# Creating a Multi-Layer Data Cube with Metadata in Python

## 1. Recommended Structure: Xarray Dataset
Instead of a simple 3D NumPy array, use an xarray Dataset. This format treats different layers (like slope, elevation, or geophysics) as named "data variables" that share the same spatial dimensions (e.g., x and y).
Vertical Stacking: Variables are stored together in one object but maintained as distinct layers.
Metadata: You can attach a dictionary of attributes (attrs) to each individual layer and to the entire cube.
Named Access: You can access layers via their description (e.g., cube.slope) rather than just a band number.

## 2. Implementation Guide
Using xarray and rioxarray (for geospatial data), follow these steps to build your cube:
Step A: Prepare Individual Layers
Create each layer as an xarray.DataArray. This allows you to assign specific metadata to that layer before stacking.

### Step A: Prepare Individual Layers
Create each layer as an xarray.DataArray. This allows you to assign specific metadata to that layer before stacking.

In [3]:
import xarray as xr
import numpy as np

# Example: Creating a 'slope' layer
slope_data = np.random.rand(100, 100)
slope_layer = xr.DataArray(
    slope_data,
    dims=("y", "x"),
    name="slope",
    attrs={"units": "degrees", "description": "Terrain slope from DEM"}
)

# Example: Creating a 'geophysics' layer
geo_layer = xr.DataArray(
    np.random.rand(100, 100),
    dims=("y", "x"),
    name="magnetic_field",
    attrs={"units": "nT", "source": "2025 Survey"}
)


### Step B: Stack into a Dataset
Combine these layers into a single xarray.Dataset. This effectively "stacks" them vertically.

In [7]:
# Create the data cube
cube = xr.Dataset({
    "slope": slope_layer,
    "geophysics": geo_layer
})

# Add global metadata for the entire cube
cube.attrs["creation_date"] = "2025-12-19"
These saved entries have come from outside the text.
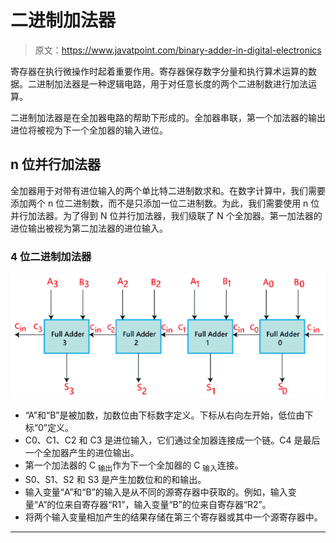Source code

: # 二进制加法器

> 原文：<https://www.javatpoint.com/binary-adder-in-digital-electronics>

寄存器在执行微操作时起着重要作用。寄存器保存数字分量和执行算术运算的数据。二进制加法器是一种逻辑电路，用于对任意长度的两个二进制数进行加法运算。

二进制加法器是在全加器电路的帮助下形成的。全加器串联，第一个加法器的输出进位将被视为下一个全加器的输入进位。

## n 位并行加法器

全加器用于对带有进位输入的两个单比特二进制数求和。在数字计算中，我们需要添加两个 n 位二进制数，而不是只添加一位二进制数。为此，我们需要使用 n 位并行加法器。为了得到 N 位并行加法器，我们级联了 N 个全加器。第一加法器的进位输出被视为第二加法器的进位输入。

### 4 位二进制加法器

![Binary Adder](img/e8a259bc54290682c4f57936a4ee8f16.png)

*   “A”和“B”是被加数，加数位由下标数字定义。下标从右向左开始，低位由下标“0”定义。
*   C0、C1、C2 和 C3 是进位输入，它们通过全加器连接成一个链。C4 是最后一个全加器产生的进位输出。
*   第一个加法器的 C <sub>输出</sub>作为下一个全加器的 C <sub>输入</sub>连接。
*   S0、S1、S2 和 S3 是产生加数位和的和输出。
*   输入变量“A”和“B”的输入是从不同的源寄存器中获取的。例如，输入变量“A”的位来自寄存器“R1”，输入变量“B”的位来自寄存器“R2”。
*   将两个输入变量相加产生的结果存储在第三个寄存器或其中一个源寄存器中。

* * *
### Step C: Accessing Data
You can now access layers by their assigned names or descriptions:
- By Name: `cube["slope"]` or `cube.slope`
- View Metadata: `cube.slope.attrs` shows the units and description specific to that layer

## 3. Alternative: Multi-Band DataArray
If you prefer a single 3D array (`shape: [bands, y, x]`), use a DataArray and assign a coordinate to the "band" dimension to store names.

In [6]:
# Stack existing DataArrays along a new 'band' dimension
cube_array = xr.concat([slope_layer, geo_layer], dim="band")
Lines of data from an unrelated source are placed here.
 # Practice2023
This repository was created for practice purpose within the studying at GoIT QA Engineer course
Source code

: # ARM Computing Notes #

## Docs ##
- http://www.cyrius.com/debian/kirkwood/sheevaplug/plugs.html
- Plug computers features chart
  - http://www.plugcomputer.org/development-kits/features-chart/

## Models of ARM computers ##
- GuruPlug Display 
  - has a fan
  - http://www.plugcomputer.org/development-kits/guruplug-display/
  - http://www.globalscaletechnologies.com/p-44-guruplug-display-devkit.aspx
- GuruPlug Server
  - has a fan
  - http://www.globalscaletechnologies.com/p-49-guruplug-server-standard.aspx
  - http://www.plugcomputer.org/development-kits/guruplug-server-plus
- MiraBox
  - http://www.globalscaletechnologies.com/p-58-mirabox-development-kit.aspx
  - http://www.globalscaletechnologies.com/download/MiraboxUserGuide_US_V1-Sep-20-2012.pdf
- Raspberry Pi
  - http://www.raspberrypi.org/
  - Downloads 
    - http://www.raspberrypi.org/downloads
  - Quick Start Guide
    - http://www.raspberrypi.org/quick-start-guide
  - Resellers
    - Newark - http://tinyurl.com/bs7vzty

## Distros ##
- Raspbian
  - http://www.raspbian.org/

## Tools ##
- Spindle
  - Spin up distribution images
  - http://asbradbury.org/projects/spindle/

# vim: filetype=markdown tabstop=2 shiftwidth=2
# Assign names to the bands for easy selection
cube_array = cube_array.assign_coords(band=["slope", "geophysics"])

# Access by name
slope_only = cube_array.sel(band="slope")


# Saving and Loading

## 1. Saving to NetCDF
The to_netcdf method saves your entire dataset, including all attributes (metadata) and variable names, into a single binary file.

In [None]:
# Save the entire data cube
cube.to_netcdf("my_datacube_2025.nc")


## 2. Alternative: Saving to Zarr (Cloud-Optimized)
If your data cube is very large or you intend to store it in cloud storage (like AWS S3), use Zarr. It is highly efficient for parallel reading and writing of chunks.

In [None]:
# Save as a Zarr store
cube.to_zarr("my_datacube_2025.zarr")


## 3. Loading

In [None]:
# Reload the cube
loaded_cube = xr.open_dataset("my_datacube_2025.nc")
print(loaded_cube.slope.attrs)  # Access your metadata